Author Topic: My own 64-bit `puts' instruction (No length required) (Read 274832 times)

fredericopissarra · « **Reply #15 on:** January 18, 2021, 06:40:38 PM »

Quote from: MediocreVeg1 on January 18, 2021, 03:06:55 PM

Quote
I found strange your approach, since sub rdi,rbx (with rbx == 0) do nothing, except affect the flags. Din't you mean to use 'mov rbx,rdi' instead of 'xor rbx,rbx'?
Maybe I'm not understanding how scas works, but isn't the result of scasb stored in rbx in 64-bit assembly? That's why I cleared it with XOR before using scasb and why I substracted it from rdi (which has starting address of string). I'm probably wrong here though.

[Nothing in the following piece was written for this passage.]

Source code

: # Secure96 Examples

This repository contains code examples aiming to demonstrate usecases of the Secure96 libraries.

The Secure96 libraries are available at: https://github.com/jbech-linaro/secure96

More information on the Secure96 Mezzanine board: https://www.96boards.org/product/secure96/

Nope... repnz scasb searches for AL in RDI and forward (increasing RDI and decreasing RCX). It won't change RBX.

Quote

Quote
PS: Try to use E?? registers as many times as possible. Using R?? will imply a REX prefix and bigger instructions. moving and doing arithmetic/logical operations to E?? registers will automatically zero the upper 32 bits of R?? registers for you (this doen't work in a few instructions as, for example, CDQ [will zero upper RDX but not upper RAX).
Wouldn't the assembler get confused if I used 64-bit syscalls on 32-bit registers? Or if I put some arguments of a syscall in R?? registers and others in E?? registers?

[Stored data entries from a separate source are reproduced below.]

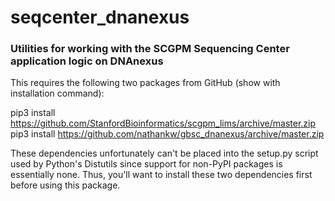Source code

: # seqcenter_dnanexus

### Utilities for working with the SCGPM Sequencing Center application logic on DNAnexus

This requires the following two packages from GitHub (show with installation command):

pip3 install https://github.com/StanfordBioinformatics/scgpm_lims/archive/master.zip                   
pip3 install https://github.com/nathankw/gbsc_dnanexus/archive/master.zip  

These dependencies unfortunately can't be placed into the setup.py script used by Python's 
Distutils since support for non-PyPI packages is essentially none. Thus, you'll want to install
these two dependencies first before using this package.
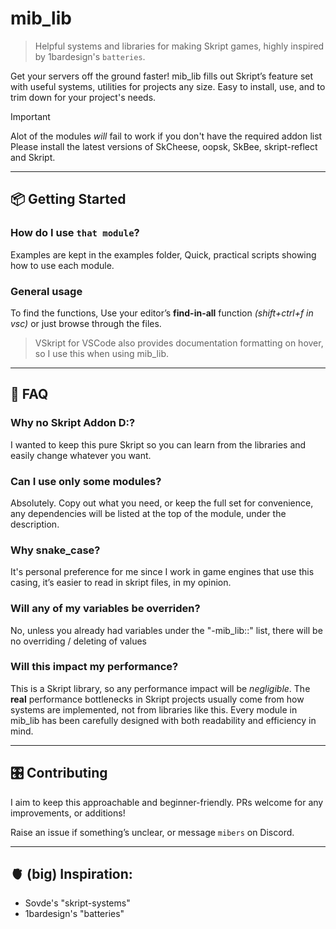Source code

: # mib_lib

> Helpful systems and libraries for making Skript games, highly inspired by 1bardesign's `batteries`.

Get your servers off the ground faster! mib_lib fills out Skript’s feature set with useful systems, utilities for projects any size.
Easy to install, use, and to trim down for your project's needs.

> [!IMPORTANT] 
>
> Alot of the modules *will* fail to work if you don't have the required addon list
> Please install the latest versions of SkCheese, oopsk, SkBee, skript-reflect and Skript.
---

## 📦 Getting Started

### How do I use `that module`?

Examples are kept in the examples folder, Quick, practical scripts showing how to use each module.

### General usage

To find the functions, Use your editor’s **find-in-all** function *(shift+ctrl+f in vsc)* or just browse through the files.

> VSkript for VSCode also provides documentation formatting on hover, so I use this when using mib_lib. 

---

## 📖 FAQ

### Why no Skript Addon D:?
I wanted to keep this pure Skript so you can learn from the libraries and easily change whatever you want.

### Can I use only some modules?
Absolutely. Copy out what you need, or keep the full set for convenience, any dependencies will be listed at the top of the module, under the description.

### Why snake_case?
It's personal preference for me since I work in game engines that use this casing, it’s easier to read in skript files, in my opinion.

### Will any of my variables be overriden?
No, unless you already had variables under the "-mib_lib::" list, there will be no overriding / deleting of values

### Will this impact my performance?
This is a Skript library, so any performance impact will be *negligible*.
The **real** performance bottlenecks in Skript projects usually come from how systems are implemented,
not from libraries like this.
Every module in mib_lib has been carefully designed with both readability and efficiency in mind.

---

## 🎛️ Contributing

I aim to keep this approachable and beginner-friendly. PRs welcome for any improvements, or additions!

Raise an issue if something’s unclear, or message `mibers` on Discord.

---

## 🫀 (big) Inspiration:
 - Sovde's "skript-systems"
 - 1bardesign's "batteries"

It won't get confused because E?? registers are part of R?? registers. When you use a R?? register NASM is forced to add a prefix to the instruction (REX prefix). This prefix isn't added if you use E?? registers. Of course, if the argument is an address (a pointer) you are forced to use R??.

Quote

Quote
S: Notice in my routine, if '\0' isn't found in a block of 2³²-1 bytes it returns -1 (all bits set) in RAX. This allows you to test an error:
Yeah, I put it into my procedure as well after you showed your example. Wouldn't this event be highly unlikely though? I think 2^32-1 is like 4294967295 bytes so every single byte after the starting address of the string would have to be non-zero, right?

Yep... The problem when you ser RCX to -1 is that, theoretically you can search a 18446744073709551615 bytes long string. If such string exists (not possible), than REP SCASB would take 192 YEARS to complete (@ 3 GHz). If you restrict the string to 2³²-1 bytes, if such string exists (improbable), it would take only 1.5 seconds to scan.

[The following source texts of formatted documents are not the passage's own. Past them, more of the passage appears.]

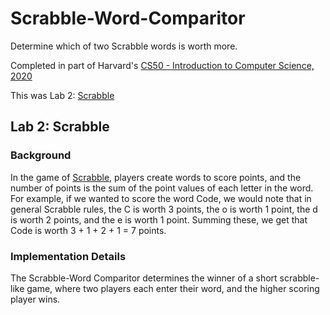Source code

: # Scrabble-Word-Comparitor
Determine which of two Scrabble words is worth more.

Completed in part of Harvard's [CS50 - Introduction to Computer Science, 2020](https://cs50.harvard.edu/x/2020/)

This was Lab 2: [Scrabble](https://cs50.harvard.edu/college/2020/fall/labs/2/)

## Lab 2: Scrabble

### Background
In the game of [Scrabble](https://scrabble.hasbro.com/en-us/rules), players create words to score points, and the number of points is the sum of the point values of each letter in the word.
For example, if we wanted to score the word Code, we would note that in general Scrabble rules, the C is worth 3 points, the o is worth 1 point, the d is worth 2 points, and the e is worth 1 point. Summing these, we get that Code is worth 3 + 1 + 2 + 1 = 7 points.

### Implementation Details
The Scrabble-Word Comparitor determines the winner of a short scrabble-like game, where two players each enter their word, and the higher scoring player wins.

MediocreVeg1 · « **Reply #16 on:** January 19, 2021, 11:31:18 AM »

Quote

Nope... repnz scasb searches for AL in RDI and forward (increasing RDI and decreasing RCX). It won't change RBX.

Oh man, I'm so stupid. How does my procedure even work then? Sheesh, now I'm even confused as to how my own procedure works

Quote

It won't get confused because E?? registers are part of R?? registers. When you use a R?? register NASM is forced to add a prefix to the instruction (REX prefix). This prefix isn't added if you use E?? registers. Of course, if the argument is an address (a pointer) you are forced to use R??

Oh, I see. Would that mean that I would be able to enter the call number in eax too? And for example in the second argument of a system call, would I use ebx or edi for 32-bit registers?

Quote

Yep... The problem when you ser RCX to -1 is that, theoretically you can search a 18446744073709551615 bytes long string. If such string exists (not possible), than REP SCASB would take 192 YEARS to complete (@ 3 GHz). If you restrict the string to 2³²-1 bytes, if such string exists (improbable), it would take only 1.5 seconds to scan.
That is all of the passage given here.